____ Dataset excerpts
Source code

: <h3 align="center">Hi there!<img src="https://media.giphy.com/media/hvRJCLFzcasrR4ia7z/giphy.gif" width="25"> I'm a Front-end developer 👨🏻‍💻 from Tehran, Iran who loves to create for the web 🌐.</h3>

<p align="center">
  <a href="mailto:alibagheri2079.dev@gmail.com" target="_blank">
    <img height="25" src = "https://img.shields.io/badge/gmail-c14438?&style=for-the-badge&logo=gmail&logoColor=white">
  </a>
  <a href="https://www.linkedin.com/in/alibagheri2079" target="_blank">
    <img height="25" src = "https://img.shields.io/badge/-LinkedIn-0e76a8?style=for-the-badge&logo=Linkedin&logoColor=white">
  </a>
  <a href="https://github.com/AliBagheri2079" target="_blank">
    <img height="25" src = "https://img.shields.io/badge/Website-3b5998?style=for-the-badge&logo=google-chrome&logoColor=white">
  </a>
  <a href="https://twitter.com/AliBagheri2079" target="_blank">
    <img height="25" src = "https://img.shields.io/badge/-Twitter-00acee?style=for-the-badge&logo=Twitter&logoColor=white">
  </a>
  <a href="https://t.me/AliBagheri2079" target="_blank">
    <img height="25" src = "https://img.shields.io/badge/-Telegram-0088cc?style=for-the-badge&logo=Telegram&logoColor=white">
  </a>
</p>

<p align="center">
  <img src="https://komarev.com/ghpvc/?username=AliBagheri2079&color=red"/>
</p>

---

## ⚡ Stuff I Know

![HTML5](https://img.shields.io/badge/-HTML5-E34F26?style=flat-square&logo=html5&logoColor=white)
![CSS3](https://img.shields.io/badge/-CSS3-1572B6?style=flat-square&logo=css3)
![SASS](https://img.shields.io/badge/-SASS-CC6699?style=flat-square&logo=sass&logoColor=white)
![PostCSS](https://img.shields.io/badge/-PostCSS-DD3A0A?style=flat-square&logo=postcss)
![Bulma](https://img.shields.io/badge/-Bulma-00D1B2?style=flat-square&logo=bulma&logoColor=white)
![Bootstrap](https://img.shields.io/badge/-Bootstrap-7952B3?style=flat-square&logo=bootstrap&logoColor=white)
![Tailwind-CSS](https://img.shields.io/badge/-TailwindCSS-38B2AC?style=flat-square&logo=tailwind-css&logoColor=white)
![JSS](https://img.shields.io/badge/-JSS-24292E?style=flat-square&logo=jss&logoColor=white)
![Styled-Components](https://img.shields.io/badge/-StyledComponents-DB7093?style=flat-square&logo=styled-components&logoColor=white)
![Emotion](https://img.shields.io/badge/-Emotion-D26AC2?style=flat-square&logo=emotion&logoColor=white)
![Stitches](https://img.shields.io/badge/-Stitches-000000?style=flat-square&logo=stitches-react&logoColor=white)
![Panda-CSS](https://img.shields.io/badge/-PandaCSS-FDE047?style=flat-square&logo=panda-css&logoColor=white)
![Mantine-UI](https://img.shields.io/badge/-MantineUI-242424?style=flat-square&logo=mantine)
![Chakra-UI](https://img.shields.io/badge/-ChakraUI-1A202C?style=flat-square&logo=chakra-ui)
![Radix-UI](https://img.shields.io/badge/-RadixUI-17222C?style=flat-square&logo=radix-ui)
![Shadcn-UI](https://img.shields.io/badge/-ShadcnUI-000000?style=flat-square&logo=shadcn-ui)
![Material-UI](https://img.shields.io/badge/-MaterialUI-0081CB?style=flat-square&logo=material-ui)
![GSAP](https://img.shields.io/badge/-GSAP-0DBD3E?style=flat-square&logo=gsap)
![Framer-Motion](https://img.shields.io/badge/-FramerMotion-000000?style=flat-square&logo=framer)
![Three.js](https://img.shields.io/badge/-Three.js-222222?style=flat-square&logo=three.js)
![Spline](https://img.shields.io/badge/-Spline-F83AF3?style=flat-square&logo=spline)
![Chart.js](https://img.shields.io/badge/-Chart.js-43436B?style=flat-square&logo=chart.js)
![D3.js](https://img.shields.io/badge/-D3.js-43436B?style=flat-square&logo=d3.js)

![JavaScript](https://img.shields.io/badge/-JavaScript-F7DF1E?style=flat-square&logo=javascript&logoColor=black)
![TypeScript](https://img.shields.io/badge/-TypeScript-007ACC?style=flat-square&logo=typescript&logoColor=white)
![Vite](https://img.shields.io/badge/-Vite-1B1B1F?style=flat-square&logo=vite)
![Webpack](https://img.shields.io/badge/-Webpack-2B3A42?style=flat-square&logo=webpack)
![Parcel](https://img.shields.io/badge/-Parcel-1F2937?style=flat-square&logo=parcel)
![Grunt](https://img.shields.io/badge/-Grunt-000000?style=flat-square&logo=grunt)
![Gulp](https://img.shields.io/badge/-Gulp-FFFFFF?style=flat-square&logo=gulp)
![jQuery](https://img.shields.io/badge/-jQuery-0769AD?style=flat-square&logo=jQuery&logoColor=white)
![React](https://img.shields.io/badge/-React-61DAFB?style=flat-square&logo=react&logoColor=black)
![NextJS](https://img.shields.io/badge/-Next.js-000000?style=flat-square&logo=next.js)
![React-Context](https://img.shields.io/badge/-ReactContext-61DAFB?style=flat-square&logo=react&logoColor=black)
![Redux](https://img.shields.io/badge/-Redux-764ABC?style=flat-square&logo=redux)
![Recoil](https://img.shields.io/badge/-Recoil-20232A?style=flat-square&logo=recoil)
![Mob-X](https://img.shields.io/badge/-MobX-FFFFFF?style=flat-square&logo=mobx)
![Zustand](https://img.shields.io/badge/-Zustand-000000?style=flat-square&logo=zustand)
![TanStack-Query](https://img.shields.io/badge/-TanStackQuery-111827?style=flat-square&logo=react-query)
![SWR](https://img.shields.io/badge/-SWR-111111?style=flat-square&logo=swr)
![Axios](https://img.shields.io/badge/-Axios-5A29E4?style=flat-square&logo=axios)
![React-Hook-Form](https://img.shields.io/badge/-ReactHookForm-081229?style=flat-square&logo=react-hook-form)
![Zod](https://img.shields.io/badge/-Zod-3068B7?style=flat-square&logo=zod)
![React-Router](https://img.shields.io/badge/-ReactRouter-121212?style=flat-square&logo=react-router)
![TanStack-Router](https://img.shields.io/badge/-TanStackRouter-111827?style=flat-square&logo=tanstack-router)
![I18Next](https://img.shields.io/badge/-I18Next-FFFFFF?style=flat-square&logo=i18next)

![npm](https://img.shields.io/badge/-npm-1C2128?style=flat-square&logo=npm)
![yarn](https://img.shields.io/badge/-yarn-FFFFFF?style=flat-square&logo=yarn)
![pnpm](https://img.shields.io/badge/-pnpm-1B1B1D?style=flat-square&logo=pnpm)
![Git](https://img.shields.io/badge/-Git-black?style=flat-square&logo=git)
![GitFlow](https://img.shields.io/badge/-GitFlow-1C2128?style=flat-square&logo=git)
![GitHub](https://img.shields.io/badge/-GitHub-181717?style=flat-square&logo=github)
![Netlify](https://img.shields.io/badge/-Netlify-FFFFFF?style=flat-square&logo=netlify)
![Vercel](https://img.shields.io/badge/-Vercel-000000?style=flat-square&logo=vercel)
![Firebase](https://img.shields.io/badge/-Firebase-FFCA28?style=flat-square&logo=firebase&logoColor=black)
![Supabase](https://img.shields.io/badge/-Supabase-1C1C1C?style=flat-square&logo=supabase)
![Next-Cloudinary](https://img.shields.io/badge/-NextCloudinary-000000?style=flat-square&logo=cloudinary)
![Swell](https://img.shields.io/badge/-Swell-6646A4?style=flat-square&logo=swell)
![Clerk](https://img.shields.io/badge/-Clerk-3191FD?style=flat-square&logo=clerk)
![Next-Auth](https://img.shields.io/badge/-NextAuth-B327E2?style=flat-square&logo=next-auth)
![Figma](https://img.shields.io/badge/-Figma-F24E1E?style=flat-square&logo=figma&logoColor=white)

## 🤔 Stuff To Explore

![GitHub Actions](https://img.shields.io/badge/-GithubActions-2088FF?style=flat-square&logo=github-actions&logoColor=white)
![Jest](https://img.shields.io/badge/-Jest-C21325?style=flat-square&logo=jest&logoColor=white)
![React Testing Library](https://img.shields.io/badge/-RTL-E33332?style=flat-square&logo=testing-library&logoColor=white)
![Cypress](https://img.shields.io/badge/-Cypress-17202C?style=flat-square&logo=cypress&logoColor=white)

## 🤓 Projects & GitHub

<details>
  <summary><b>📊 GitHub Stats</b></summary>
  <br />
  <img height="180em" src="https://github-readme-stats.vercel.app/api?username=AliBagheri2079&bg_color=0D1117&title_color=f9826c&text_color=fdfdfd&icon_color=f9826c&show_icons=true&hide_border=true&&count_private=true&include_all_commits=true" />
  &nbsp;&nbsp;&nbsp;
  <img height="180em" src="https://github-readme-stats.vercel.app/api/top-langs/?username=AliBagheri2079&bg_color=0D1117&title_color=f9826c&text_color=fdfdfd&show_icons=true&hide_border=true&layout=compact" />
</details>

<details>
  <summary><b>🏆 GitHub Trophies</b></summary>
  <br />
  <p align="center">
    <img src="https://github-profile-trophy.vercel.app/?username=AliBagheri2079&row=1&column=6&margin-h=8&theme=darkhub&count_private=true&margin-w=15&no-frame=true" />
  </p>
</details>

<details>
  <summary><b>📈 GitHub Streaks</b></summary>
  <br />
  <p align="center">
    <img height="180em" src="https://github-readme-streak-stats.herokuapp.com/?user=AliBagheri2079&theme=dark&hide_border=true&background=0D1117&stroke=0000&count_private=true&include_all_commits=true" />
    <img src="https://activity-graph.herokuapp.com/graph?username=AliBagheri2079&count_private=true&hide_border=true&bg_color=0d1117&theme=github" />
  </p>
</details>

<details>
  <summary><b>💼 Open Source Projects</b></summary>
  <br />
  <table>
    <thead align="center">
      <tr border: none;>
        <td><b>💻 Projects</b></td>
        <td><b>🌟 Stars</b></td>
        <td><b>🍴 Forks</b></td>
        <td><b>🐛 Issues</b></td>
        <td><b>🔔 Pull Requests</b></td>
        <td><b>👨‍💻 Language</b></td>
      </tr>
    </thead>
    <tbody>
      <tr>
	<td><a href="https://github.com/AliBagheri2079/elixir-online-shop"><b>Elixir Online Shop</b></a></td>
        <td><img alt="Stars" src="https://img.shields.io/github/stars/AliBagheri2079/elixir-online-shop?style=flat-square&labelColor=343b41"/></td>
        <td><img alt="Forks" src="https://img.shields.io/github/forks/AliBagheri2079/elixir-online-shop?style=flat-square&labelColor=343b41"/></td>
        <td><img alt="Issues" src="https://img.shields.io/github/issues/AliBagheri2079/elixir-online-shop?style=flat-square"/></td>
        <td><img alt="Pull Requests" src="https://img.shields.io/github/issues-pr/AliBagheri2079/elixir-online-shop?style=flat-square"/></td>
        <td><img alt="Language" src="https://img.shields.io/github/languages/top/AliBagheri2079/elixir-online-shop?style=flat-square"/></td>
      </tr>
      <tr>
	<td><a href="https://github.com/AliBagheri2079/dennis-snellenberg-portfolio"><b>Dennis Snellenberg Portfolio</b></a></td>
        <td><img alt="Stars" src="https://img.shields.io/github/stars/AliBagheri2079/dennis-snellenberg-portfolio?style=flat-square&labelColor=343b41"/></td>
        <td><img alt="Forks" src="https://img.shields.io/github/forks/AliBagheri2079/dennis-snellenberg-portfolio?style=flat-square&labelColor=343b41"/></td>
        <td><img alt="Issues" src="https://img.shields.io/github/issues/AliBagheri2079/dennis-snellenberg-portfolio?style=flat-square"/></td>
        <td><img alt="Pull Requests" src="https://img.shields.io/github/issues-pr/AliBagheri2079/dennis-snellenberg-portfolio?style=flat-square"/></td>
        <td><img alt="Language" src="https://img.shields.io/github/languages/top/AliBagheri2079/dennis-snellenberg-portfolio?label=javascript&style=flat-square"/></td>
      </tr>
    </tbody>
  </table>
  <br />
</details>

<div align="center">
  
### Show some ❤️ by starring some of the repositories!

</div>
________
▶ [Prompt]: In the data above, find each line that has the word "javascript" and copy it out.

▶ [Response area]:
![JavaScript](https://img.shields.io/badge/-JavaScript-F7DF1E?style=flat-square&logo=javascript&logoColor=black)
        <td><img alt="Language" src="https://img.shields.io/github/languages/top/AliBagheri2079/dennis-snellenberg-portfolio?label=javascript&style=flat-square"/></td>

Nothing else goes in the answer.